"Morning," sapa Nadia ketika baru keluar dari kamarnya.
"Ini udah siang, Nad," sahut Leon.
Nadia langsung menoleh ke jendela apartemennya. "Oh, udah siang." Ia kemudian berjalan menghampiri Leon yang sedang duduk di sofa ruang santai apartemen mereka. "Lu ngga tidur?" tanya Nadia begitu melihat wajah Leon yang nampak lesu.
Leon menggeleng pelan. "Ngga bisa tidur semalem."
"Kepikiran Aslan?"
Leon mengangkat bahunya. "Mungkin gue masih jetlag."
Nadia sedikit memanyunkan bibirnya setelah mendengar pernyataan Leon.
"Nad," gumam Leon pelan.
Nadia segera menoleh pada Leon. "Apa?"
"Minjem paha lu sebentar," jawab Leon.
Nadia terheran-heran dengan permintaan Leon yang tiba-tiba. Sementara itu, tanpa menunggu persetujuan dari Nadia, Leon segera merebahkan kepalanya di paha Nadia.
"Sambil dipijitin enak kali, Nad," ujar Leon sambil memejamkan matanya.
Nadia menghela napas panjang. Tidak biasanya Leon bersikap seperti ini padanya. Namun, Nadia tidak sanggup menolak permintaan Leon dan perlahan ia memijat kepala Leon.
"Enak, Nad," gumam Leon. "Gue bisa ketiduran kalo begini."
"Ya udah tidur aja," sahut Nadia. Ia terus memijat kepala Leon. Nadia hanya menghela napas pelan ketika ia mulai mendengar suara dengkuran Leon. Ia kemudian menatap Leon yang sudah tertidur di pahanya. "Kalo sama yang lain dinginnya ngalahin Vladivosthok, giliran sama gue bisa jadi kucing manja begini." Nadia berdecak pelan sambil geleng-geleng kepala.
----
"Mama, aku mau ikut Mama," teriak Aslan dari balik pintu rumah kontrakan mereka.
Ibunya menarik Leon dan keluar dari rumah kontrakan itu, sementara ia mengunci Aslan di dalam agar tidak mengikuti mereka. Meski ia merasa berat untuk meninggalkan Aslan, namun ia tidak bisa berbuat banyak. Ia tidak yakin ia mampu membesarkan dua anak seorang diri.

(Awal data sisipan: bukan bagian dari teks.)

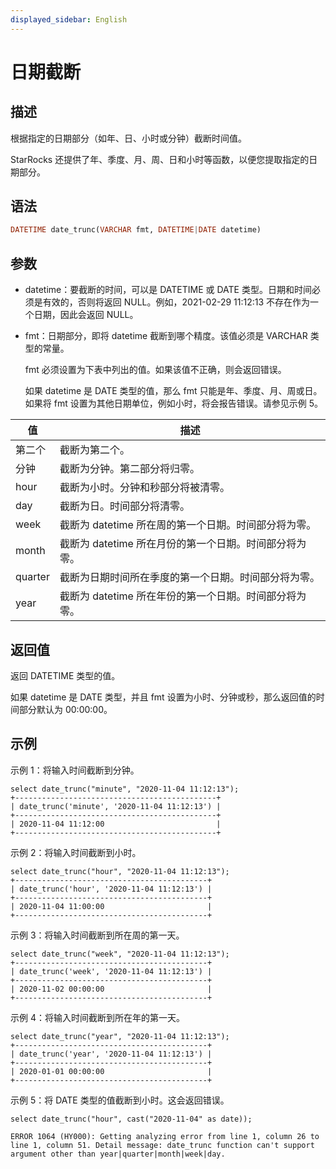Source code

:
 ```yaml
---
displayed_sidebar: English
---
```


# 日期截断

## 描述

根据指定的日期部分（如年、日、小时或分钟）截断时间值。

StarRocks 还提供了年、季度、月、周、日和小时等函数，以便您提取指定的日期部分。

## 语法

```Haskell
DATETIME date_trunc(VARCHAR fmt, DATETIME|DATE datetime)
```

## 参数

- datetime：要截断的时间，可以是 DATETIME 或 DATE 类型。日期和时间必须是有效的，否则将返回 NULL。例如，2021-02-29 11:12:13 不存在作为一个日期，因此会返回 NULL。

- fmt：日期部分，即将 datetime 截断到哪个精度。该值必须是 VARCHAR 类型的常量。

  fmt 必须设置为下表中列出的值。如果该值不正确，则会返回错误。

  如果 datetime 是 DATE 类型的值，那么 fmt 只能是年、季度、月、周或日。如果将 fmt 设置为其他日期单位，例如小时，将会报告错误。请参见示例 5。

|值|描述|
|---|---|
|第二个|截断为第二个。|
|分钟|截断为分钟。第二部分将归零。|
|hour|截断为小时。分钟和秒部分将被清零。|
|day|截断为日。时间部分将清零。|
|week|截断为 datetime 所在周的第一个日期。时间部分将为零。|
|month|截断为 datetime 所在月份的第一个日期。时间部分将为零。|
|quarter|截断为日期时间所在季度的第一个日期。时间部分将为零。|
|year|截断为 datetime 所在年份的第一个日期。时间部分将为零。|

## 返回值

返回 DATETIME 类型的值。

如果 datetime 是 DATE 类型，并且 fmt 设置为小时、分钟或秒，那么返回值的时间部分默认为 00:00:00。

## 示例

示例 1：将输入时间截断到分钟。

```Plain
select date_trunc("minute", "2020-11-04 11:12:13");
+---------------------------------------------+
| date_trunc('minute', '2020-11-04 11:12:13') |
+---------------------------------------------+
| 2020-11-04 11:12:00                         |
+---------------------------------------------+
```

示例 2：将输入时间截断到小时。

```Plain
select date_trunc("hour", "2020-11-04 11:12:13");
+-------------------------------------------+
| date_trunc('hour', '2020-11-04 11:12:13') |
+-------------------------------------------+
| 2020-11-04 11:00:00                       |
+-------------------------------------------+
```

示例 3：将输入时间截断到所在周的第一天。

```Plain
select date_trunc("week", "2020-11-04 11:12:13");
+-------------------------------------------+
| date_trunc('week', '2020-11-04 11:12:13') |
+-------------------------------------------+
| 2020-11-02 00:00:00                       |
+-------------------------------------------+
```

示例 4：将输入时间截断到所在年的第一天。

```Plain
select date_trunc("year", "2020-11-04 11:12:13");
+-------------------------------------------+
| date_trunc('year', '2020-11-04 11:12:13') |
+-------------------------------------------+
| 2020-01-01 00:00:00                       |
+-------------------------------------------+
```

示例 5：将 DATE 类型的值截断到小时。这会返回错误。

```Plain
select date_trunc("hour", cast("2020-11-04" as date));

ERROR 1064 (HY000): Getting analyzing error from line 1, column 26 to line 1, column 51. Detail message: date_trunc function can't support argument other than year|quarter|month|week|day.
```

"Suatu saat nanti, Mama pasti akan datang menjemput kamu," ujar Ayu pelan sebelum ia pergi meninggalkan Aslan di dalam rumah kontrakan mereka. Ia kemudian meletakkan kunci rumah kontrakan tersebut di sela-sela lubang angin yang ada di atas pintu.
Sementara Aslan masih berteriak dari dalam rumah, Ayu segera menarik tangan Leon untuk pergi meninggalkan rumah kontrakan mereka.
"Ma, aku ngga mau pergi. Aku mau sama Aslan," rengek Leon ketika ia ditarik paksa oleh ibunya untuk pergi dari rumah kontrakan mereka.
"Diam, Leon. Kita harus pergi," sergah ibunya sambil terus memaksa Leon untuk berjalan menjauh.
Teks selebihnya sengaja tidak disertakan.